[Plain-text document sources]
Content starts

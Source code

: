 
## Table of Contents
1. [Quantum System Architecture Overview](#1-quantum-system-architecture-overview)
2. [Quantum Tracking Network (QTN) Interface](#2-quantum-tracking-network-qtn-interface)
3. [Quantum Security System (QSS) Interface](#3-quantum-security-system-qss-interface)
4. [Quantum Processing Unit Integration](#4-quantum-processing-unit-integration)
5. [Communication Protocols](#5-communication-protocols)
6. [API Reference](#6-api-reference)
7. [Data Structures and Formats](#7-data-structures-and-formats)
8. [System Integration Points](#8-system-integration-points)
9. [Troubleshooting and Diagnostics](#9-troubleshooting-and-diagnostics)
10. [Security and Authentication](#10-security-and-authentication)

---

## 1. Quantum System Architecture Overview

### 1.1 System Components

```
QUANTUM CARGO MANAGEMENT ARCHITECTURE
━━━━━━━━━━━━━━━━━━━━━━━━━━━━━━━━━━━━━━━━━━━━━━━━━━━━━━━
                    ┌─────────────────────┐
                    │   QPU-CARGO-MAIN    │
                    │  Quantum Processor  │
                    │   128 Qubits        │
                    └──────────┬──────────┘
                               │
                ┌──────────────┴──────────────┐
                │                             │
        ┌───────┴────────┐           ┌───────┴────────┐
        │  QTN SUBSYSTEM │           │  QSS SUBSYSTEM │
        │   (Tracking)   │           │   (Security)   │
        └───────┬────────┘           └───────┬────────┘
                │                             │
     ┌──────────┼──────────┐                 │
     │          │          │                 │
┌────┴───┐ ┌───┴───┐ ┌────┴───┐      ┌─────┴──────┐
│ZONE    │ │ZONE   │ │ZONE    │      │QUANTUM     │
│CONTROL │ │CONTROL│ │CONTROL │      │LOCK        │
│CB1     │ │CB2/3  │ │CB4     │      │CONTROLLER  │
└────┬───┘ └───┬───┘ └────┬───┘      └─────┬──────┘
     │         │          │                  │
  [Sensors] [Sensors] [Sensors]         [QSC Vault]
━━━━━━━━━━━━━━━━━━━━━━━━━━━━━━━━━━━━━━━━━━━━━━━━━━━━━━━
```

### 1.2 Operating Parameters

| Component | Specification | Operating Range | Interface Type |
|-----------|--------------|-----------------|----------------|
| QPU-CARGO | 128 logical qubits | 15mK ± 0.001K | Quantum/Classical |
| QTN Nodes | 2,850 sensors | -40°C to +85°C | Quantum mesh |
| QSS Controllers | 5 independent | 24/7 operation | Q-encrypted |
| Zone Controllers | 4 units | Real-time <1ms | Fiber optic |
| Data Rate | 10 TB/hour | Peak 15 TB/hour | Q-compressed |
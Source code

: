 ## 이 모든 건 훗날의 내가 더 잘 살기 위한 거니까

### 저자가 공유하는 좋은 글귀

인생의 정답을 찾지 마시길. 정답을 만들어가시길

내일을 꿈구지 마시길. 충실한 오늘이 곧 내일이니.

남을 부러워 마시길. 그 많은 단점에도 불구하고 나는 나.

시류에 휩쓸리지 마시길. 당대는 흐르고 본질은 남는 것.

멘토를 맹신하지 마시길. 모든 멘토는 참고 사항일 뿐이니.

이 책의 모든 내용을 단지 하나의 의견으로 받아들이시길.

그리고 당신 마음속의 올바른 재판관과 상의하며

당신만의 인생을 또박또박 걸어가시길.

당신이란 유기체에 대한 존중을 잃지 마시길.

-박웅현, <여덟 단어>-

Content ends

» Aim of the task:
Every line above that holds the string "Security" should be copied into the answer.

» Reply:
3. [Quantum Security System (QSS) Interface](#3-quantum-security-system-qss-interface)
10. [Security and Authentication](#10-security-and-authentication)
        │   (Tracking)   │           │   (Security)   │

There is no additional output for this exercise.